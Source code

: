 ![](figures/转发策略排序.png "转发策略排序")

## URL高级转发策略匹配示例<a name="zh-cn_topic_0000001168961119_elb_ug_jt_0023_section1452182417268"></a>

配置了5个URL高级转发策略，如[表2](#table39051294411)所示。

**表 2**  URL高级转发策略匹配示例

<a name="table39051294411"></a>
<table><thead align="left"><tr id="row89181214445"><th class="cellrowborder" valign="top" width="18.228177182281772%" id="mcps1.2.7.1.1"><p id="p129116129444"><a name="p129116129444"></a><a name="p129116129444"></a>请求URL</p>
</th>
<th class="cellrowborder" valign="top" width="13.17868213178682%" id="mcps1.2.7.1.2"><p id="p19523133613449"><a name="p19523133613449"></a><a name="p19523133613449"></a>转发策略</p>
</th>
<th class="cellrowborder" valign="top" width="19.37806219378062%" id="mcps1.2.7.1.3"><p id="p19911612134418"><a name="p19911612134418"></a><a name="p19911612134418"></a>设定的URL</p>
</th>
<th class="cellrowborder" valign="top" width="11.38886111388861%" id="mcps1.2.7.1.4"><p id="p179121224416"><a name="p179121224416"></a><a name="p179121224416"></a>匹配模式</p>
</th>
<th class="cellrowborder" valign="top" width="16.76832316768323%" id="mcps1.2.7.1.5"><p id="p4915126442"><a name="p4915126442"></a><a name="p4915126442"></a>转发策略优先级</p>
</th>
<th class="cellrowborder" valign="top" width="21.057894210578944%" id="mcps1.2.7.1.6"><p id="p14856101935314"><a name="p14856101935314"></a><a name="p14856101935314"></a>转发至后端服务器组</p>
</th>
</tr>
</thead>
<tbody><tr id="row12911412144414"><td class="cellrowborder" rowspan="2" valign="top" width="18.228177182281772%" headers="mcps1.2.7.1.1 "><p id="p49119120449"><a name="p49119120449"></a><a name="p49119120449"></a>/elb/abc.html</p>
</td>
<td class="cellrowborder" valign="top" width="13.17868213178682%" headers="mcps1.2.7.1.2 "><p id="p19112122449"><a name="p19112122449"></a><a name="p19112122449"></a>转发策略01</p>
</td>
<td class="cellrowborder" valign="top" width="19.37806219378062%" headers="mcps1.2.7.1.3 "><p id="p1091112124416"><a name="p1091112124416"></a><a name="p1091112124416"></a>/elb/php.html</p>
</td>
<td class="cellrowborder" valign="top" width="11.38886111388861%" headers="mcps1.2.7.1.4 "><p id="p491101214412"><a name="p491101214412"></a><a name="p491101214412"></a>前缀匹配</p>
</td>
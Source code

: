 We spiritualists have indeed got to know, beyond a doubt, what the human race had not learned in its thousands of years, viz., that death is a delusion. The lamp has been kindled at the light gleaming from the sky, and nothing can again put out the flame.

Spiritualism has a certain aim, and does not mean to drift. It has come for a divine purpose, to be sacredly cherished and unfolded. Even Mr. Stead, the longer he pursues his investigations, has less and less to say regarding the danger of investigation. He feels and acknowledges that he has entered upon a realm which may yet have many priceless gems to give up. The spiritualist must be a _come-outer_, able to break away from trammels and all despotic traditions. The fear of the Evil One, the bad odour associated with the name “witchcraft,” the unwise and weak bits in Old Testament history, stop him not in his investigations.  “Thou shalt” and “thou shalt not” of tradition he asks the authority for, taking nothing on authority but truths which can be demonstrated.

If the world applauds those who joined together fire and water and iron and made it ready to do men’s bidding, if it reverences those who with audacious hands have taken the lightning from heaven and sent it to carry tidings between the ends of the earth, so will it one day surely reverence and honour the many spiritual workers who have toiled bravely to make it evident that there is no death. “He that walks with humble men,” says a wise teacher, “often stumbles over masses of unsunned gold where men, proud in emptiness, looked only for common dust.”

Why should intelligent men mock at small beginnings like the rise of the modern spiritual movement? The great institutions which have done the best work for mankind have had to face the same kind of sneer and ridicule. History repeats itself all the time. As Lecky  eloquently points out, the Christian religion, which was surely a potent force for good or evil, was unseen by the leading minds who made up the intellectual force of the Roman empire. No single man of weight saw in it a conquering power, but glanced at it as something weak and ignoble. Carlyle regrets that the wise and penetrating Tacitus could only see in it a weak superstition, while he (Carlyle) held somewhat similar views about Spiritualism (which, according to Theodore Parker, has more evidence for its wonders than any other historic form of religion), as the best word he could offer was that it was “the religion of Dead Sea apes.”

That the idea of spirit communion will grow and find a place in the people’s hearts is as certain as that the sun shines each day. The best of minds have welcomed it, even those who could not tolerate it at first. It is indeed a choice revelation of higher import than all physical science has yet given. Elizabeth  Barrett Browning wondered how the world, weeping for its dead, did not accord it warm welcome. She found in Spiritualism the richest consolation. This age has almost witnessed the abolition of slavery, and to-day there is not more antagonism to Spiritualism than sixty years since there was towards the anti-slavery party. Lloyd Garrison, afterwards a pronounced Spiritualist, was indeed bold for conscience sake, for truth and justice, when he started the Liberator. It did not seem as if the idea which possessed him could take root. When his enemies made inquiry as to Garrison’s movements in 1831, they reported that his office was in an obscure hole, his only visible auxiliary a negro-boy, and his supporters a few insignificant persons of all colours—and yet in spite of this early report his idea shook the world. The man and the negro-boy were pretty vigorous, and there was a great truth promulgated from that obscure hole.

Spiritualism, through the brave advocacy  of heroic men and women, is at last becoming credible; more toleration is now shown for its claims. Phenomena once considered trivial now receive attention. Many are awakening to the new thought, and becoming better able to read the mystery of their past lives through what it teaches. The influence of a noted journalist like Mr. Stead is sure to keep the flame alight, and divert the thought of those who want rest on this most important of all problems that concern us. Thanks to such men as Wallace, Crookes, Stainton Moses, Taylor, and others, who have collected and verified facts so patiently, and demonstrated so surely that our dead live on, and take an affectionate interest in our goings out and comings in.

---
* * * * * * * * *
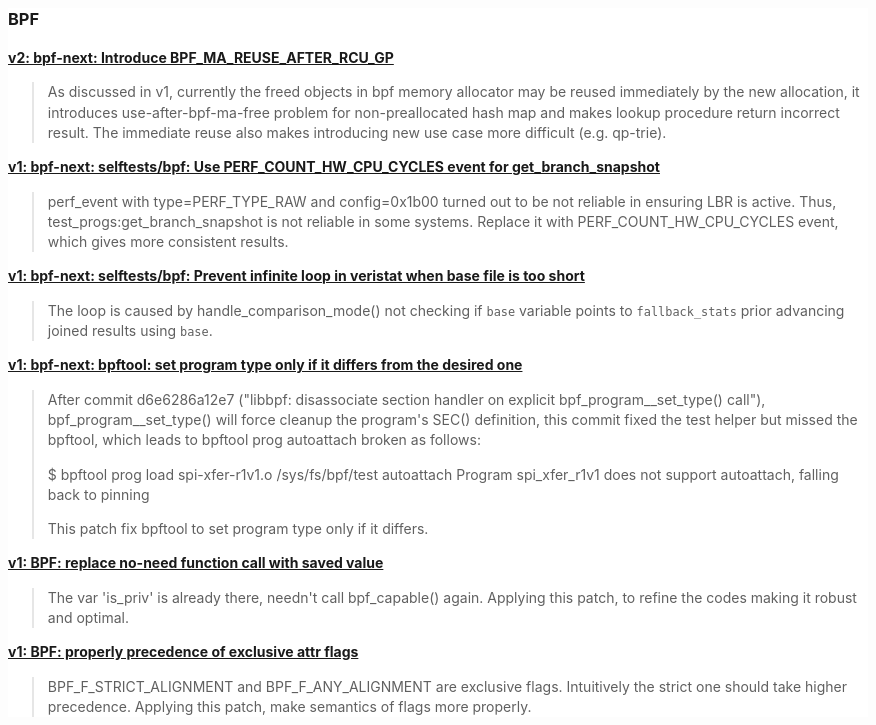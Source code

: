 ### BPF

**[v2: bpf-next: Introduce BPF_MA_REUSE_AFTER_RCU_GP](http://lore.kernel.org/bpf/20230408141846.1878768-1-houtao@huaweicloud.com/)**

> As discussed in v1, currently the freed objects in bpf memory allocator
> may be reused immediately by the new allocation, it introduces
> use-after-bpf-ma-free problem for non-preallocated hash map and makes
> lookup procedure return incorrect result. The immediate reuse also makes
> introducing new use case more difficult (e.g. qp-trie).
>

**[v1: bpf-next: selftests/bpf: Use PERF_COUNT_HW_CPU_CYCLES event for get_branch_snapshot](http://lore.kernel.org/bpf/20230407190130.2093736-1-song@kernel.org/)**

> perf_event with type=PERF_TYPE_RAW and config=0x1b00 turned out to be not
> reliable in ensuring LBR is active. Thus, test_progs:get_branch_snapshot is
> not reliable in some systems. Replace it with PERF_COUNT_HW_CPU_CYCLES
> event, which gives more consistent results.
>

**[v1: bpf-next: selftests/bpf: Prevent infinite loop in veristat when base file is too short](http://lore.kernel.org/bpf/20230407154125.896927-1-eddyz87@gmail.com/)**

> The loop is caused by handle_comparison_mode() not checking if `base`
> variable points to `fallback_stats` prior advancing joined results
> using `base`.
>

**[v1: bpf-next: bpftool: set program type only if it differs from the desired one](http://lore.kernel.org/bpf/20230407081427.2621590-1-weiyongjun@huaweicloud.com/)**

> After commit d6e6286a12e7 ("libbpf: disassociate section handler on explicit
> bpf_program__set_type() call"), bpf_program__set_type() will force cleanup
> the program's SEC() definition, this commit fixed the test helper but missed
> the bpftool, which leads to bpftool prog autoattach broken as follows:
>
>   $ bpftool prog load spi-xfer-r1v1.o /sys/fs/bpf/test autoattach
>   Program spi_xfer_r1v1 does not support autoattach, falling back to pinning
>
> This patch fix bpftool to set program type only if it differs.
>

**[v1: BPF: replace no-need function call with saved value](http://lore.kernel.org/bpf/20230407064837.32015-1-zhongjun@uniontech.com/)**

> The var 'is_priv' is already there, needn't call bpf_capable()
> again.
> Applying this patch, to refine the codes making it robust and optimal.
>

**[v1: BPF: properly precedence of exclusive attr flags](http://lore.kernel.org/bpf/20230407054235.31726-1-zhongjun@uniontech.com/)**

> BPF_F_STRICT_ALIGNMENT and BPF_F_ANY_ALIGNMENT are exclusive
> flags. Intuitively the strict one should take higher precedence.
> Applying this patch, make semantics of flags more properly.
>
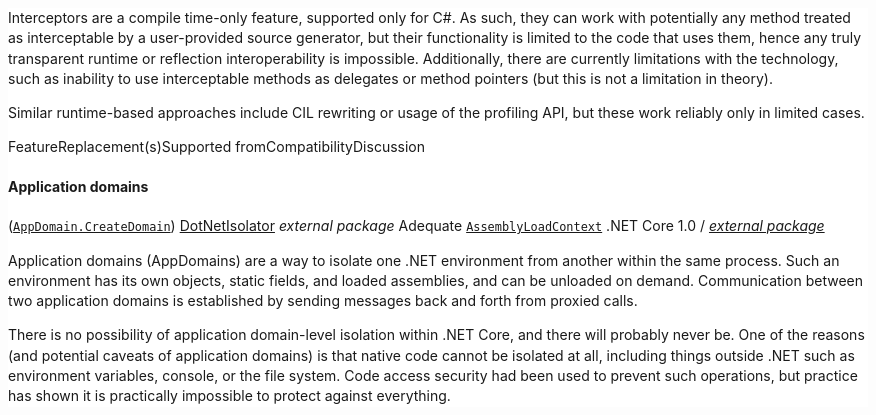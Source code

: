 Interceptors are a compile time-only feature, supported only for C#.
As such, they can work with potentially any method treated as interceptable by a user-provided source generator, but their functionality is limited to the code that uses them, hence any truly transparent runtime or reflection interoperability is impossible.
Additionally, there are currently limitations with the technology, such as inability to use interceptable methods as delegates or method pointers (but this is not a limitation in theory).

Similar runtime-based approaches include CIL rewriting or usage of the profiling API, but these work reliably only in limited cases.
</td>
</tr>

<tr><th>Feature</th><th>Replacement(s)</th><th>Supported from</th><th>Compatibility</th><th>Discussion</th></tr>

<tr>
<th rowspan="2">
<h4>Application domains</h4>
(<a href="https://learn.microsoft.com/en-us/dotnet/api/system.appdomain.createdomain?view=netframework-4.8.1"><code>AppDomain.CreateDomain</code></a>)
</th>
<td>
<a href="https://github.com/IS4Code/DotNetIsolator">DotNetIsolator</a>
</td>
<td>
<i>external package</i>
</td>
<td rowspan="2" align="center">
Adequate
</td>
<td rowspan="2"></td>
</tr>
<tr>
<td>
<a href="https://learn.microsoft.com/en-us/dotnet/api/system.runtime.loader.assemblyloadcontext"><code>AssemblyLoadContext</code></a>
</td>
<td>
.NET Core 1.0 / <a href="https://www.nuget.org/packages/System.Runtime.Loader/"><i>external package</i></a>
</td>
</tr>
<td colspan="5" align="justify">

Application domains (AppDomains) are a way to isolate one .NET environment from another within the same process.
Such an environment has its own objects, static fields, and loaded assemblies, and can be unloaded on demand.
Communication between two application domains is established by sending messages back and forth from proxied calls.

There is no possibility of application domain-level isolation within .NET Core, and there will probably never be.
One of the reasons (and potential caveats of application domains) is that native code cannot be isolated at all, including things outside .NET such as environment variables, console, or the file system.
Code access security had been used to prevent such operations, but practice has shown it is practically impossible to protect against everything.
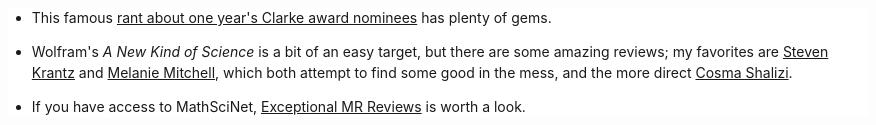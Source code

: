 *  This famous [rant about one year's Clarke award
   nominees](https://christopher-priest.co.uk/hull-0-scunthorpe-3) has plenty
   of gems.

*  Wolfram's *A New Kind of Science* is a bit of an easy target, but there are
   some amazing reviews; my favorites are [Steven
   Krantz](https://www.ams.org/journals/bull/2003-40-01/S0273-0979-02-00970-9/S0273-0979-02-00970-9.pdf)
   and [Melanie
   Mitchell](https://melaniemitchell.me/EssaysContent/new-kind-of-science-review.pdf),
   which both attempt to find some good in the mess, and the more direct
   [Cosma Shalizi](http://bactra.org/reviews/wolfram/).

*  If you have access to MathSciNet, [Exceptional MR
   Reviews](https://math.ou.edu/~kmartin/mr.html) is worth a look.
* * * * * * * * *
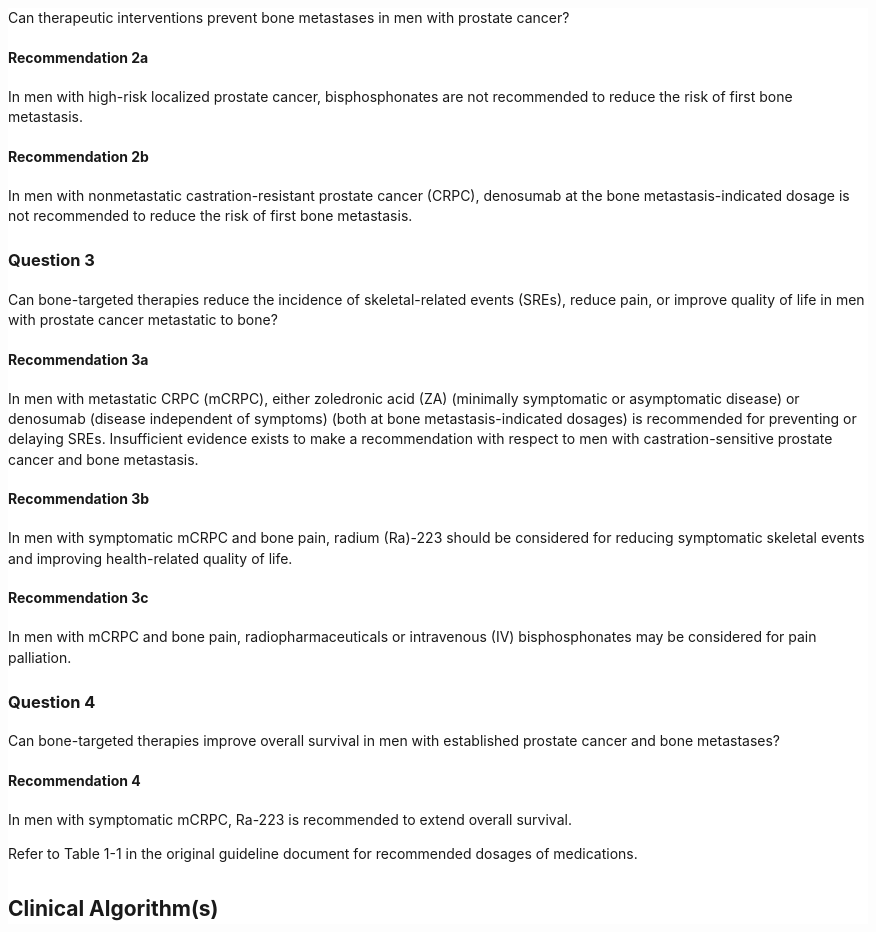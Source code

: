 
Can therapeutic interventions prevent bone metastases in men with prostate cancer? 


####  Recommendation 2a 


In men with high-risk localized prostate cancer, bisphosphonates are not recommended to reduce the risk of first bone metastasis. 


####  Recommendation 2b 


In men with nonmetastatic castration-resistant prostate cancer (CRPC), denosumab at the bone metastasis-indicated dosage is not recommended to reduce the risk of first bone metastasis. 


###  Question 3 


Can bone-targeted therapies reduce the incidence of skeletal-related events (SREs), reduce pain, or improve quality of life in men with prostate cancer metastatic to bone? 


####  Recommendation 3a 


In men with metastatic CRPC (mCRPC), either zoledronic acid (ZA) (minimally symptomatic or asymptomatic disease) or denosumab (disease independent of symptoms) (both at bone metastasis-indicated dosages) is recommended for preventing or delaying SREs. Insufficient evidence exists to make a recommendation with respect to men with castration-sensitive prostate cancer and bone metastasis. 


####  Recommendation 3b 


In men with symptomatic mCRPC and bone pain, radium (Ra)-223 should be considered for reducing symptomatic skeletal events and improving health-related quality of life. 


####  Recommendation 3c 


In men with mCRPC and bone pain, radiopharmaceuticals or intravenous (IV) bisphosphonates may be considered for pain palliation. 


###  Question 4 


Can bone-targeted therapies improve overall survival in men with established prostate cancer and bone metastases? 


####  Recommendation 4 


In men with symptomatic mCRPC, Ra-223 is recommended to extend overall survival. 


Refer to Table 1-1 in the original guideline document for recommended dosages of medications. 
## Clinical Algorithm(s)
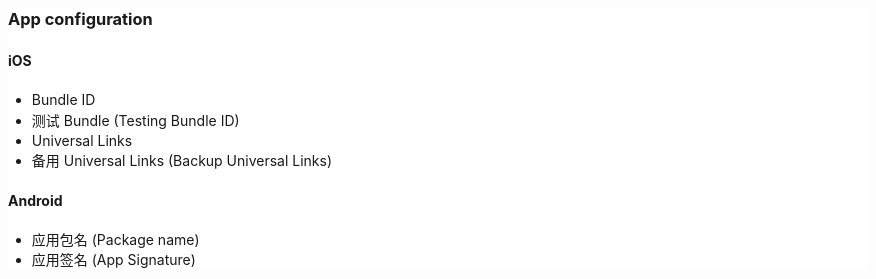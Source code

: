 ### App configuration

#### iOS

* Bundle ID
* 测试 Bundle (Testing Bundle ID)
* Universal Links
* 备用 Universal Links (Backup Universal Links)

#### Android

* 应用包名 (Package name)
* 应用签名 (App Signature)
* * * * * * * * *
◆ Exercise directions ◆
The lines holding the string "limited" in the listing above are what you should copy out.

◆ Output for this exercise ◆
As such, they can work with potentially any method treated as interceptable by a user-provided source generator, but their functionality is limited to the code that uses them, hence any truly transparent runtime or reflection interoperability is impossible.
Similar runtime-based approaches include CIL rewriting or usage of the profiling API, but these work reliably only in limited cases.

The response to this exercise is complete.